** Records to use follows **
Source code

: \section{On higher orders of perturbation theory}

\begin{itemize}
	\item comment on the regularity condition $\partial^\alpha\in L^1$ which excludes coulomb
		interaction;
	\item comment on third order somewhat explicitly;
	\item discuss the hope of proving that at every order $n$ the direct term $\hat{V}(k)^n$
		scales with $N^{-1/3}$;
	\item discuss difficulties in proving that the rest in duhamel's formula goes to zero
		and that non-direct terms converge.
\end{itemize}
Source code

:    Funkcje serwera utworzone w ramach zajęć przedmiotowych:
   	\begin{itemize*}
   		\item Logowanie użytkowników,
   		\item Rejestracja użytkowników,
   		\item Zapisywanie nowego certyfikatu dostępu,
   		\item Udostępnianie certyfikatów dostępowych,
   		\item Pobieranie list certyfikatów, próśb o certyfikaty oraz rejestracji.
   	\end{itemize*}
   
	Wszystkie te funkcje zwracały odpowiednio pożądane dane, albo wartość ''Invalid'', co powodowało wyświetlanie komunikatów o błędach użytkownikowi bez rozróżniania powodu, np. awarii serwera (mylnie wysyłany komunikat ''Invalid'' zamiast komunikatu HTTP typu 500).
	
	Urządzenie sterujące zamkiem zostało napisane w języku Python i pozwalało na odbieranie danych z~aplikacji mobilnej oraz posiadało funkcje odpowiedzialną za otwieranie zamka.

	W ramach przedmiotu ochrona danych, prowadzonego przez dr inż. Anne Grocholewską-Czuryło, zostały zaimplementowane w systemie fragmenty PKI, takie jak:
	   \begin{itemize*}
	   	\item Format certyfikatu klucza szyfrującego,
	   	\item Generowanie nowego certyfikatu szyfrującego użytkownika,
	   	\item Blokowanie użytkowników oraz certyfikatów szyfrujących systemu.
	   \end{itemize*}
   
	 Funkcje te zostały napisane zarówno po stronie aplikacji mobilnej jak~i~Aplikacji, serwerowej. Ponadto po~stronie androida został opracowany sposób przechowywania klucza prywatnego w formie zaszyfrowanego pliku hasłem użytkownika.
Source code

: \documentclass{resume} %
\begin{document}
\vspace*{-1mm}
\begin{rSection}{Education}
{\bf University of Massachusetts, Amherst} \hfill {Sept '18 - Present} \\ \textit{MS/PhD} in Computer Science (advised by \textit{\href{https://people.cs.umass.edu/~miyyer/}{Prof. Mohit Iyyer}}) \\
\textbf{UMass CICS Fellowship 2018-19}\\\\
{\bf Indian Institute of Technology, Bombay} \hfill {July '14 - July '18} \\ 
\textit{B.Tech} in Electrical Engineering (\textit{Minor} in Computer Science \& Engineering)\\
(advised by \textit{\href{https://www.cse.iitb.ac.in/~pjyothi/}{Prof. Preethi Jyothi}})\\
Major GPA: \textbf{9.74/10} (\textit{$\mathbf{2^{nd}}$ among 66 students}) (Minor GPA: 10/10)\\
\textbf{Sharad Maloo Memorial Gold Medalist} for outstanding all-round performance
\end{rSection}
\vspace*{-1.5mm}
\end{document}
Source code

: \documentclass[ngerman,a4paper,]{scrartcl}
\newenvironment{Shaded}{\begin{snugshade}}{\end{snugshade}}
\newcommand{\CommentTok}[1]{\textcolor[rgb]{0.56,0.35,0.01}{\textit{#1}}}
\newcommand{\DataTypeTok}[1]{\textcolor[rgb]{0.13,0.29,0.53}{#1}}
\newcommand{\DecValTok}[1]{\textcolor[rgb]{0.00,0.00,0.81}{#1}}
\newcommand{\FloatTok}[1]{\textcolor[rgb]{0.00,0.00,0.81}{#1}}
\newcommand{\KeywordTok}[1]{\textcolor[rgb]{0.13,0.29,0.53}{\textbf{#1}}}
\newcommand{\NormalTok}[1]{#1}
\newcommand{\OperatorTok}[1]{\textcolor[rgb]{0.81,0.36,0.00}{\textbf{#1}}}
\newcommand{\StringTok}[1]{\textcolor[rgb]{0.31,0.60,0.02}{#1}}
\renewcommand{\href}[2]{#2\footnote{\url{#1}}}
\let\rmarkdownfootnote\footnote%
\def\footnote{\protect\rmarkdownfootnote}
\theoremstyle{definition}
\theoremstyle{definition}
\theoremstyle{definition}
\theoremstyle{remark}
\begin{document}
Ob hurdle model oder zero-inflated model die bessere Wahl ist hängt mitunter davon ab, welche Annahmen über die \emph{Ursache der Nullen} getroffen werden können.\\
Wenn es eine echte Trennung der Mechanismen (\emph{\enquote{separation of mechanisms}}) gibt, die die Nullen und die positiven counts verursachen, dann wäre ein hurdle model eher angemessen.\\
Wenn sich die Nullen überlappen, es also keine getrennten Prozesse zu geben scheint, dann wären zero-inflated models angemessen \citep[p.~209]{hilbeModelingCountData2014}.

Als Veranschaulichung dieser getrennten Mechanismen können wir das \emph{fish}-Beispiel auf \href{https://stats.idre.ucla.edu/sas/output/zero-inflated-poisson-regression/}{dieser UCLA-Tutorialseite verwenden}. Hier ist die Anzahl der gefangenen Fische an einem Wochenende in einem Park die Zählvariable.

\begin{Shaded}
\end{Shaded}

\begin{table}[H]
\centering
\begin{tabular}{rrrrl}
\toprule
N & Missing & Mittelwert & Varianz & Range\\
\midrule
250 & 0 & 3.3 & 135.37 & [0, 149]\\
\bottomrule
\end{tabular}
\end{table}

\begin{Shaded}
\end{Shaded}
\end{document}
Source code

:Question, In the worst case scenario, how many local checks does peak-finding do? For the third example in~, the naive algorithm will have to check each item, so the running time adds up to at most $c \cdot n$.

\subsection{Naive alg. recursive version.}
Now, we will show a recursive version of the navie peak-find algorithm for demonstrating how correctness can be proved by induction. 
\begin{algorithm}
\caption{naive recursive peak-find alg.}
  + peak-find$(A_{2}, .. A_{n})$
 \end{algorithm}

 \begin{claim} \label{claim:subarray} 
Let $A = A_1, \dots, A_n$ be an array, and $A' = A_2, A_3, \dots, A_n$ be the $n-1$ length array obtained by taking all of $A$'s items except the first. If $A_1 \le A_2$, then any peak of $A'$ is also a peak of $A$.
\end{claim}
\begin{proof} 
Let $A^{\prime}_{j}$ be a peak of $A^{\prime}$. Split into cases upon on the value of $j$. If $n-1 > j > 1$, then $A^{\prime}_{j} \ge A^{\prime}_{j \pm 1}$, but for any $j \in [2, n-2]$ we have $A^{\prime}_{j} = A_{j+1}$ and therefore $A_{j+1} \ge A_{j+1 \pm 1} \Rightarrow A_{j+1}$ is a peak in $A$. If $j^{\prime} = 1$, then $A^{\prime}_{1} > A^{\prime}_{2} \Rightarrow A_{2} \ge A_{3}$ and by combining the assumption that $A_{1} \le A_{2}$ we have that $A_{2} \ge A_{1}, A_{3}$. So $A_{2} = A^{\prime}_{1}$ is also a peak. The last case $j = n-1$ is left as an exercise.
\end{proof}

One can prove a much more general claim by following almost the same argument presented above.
** End of Records to use **
◆ **About this exercise**
Please report only the count of lines in the entries above where the word "discuss" appears.

◆ **Result for this exercise**
2